The appeals court’s ruling is “not the end of the legal road,” Campaign Legal Center President Trevor Potter noted. Van Hollen is planning another legal challenge to the FEC’s disclosure regulations for independent campaign expenditures, which he argues are also too narrow and contain similar loopholes. Such expenditures take the form of explicit campaign ads run by groups such as unrestricted super PACs.
Van Hollen’s first victory over electioneering communications came on March 30, when U.S. District Court Judge Amy Berman Jackson upheld his challenge and ordered the FEC to rewrite its disclosure rules.
The FEC did not appeal, but a pair of conservative nonprofits that had intervened in the case — the Center for Individual Freedom and the Hispanic Leadership Fund — filed their own appeal and requested a stay.
The appeals court’s three-judge panel rejected that stay, signaling that the more stringent rules that Van Hollen had defended now stand. The two groups requesting the stay “provided no evidence that their contributors ‘would face threats, harassment, or reprisals if their names were disclosed,’ and thus they fail to demonstrate how the disclosure requirements ‘prevent [them] from speaking,’” wrote Court of Appeals Judges Judith Rogers and Thomas Griffith.
The judges also cited arguments in favor of disclosure that the Supreme Court made in both the McConnell v.

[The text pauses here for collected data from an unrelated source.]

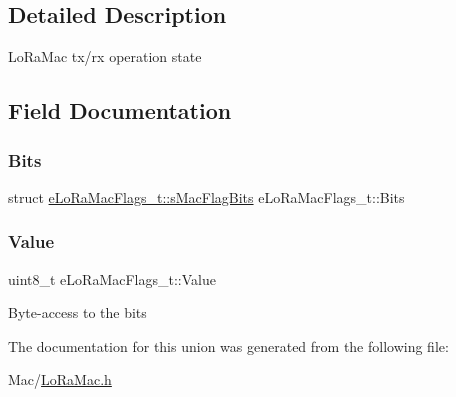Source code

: \subsection{Detailed Description}
Lo\+Ra\+Mac tx/rx operation state 

\subsection{Field Documentation}
\mbox{\label{unioneLoRaMacFlags__t_a23c1c70ba3e3306aaaedd6f62c2aab15}} 
\subsubsection{\texorpdfstring{Bits}{Bits}}
{\footnotesize\ttfamily struct \hyperlink{structeLoRaMacFlags__t_1_1sMacFlagBits}{e\+Lo\+Ra\+Mac\+Flags\+\_\+t\+::s\+Mac\+Flag\+Bits} e\+Lo\+Ra\+Mac\+Flags\+\_\+t\+::\+Bits}

\mbox{\label{unioneLoRaMacFlags__t_a11a65b748bc5c36714d830d5daa93fe3}} 
\subsubsection{\texorpdfstring{Value}{Value}}
{\footnotesize\ttfamily uint8\+\_\+t e\+Lo\+Ra\+Mac\+Flags\+\_\+t\+::\+Value}

Byte-\/access to the bits 

The documentation for this union was generated from the following file\+:\begin{DoxyCompactItemize}
\item 
Mac/\hyperlink{LoRaMac_8h}{Lo\+Ra\+Mac.\+h}\end{DoxyCompactItemize}
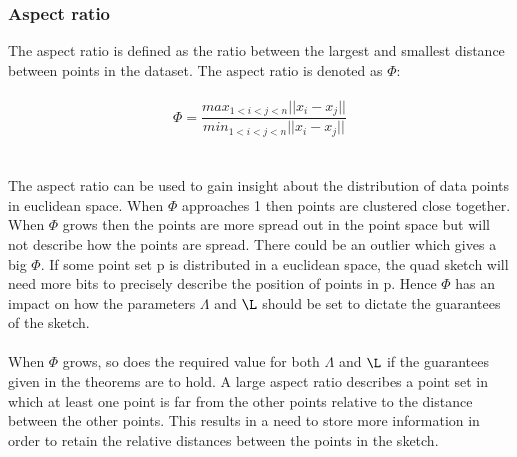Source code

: \subsubsection{Aspect ratio}
\label{sec:aspect_ratio}
The aspect ratio is defined as the ratio between the largest and smallest distance between points in the dataset\cite{wagner17}. The aspect ratio is denoted as $\Phi$:
\\
\\
$$ \Phi = \frac{max_{1<i<j<n} || x_i - x_j || }{min_{1<i<j<n} || x_i - x_j || } $$
\\
\\
The aspect ratio can be used to gain insight about the distribution of data points in euclidean space. When $\Phi$ approaches 1 then points are clustered close together. When $\Phi$ grows then the points are more spread out in the point space but will not describe how the points are spread. There could be an outlier which gives a big $\Phi$. If some point set p is distributed in a euclidean space, the quad sketch will need more bits to precisely describe the position of points in p. Hence $\Phi$ has an impact on how the parameters $\Lambda$ and $\L$ should be set to dictate the guarantees of the sketch.
\\
\\
When $\Phi$ grows, so does the required value for both $\Lambda$ and $\L$ if the guarantees given in the theorems are to hold. A large aspect ratio describes a point set in which at least one point is far from the other points relative to the distance between the other points. This results in a need to store more information in order to retain the relative distances between the points in the sketch.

FEC ruling that upheld the Bipartisan Campaign Reform Act and in the Citizens United ruling that rolled back restrictions on independent corporate and labor spending.
A final decision on the Van Hollen challenge is not expected for several months, and some speculate that the case will eventually make its way to the Supreme Court.
“I expect this stay request to now end up before the Supreme Court, where the outcome may be different,” wrote Richard Hasen, a professor of law at the University of California, Irvine, on his election law blog.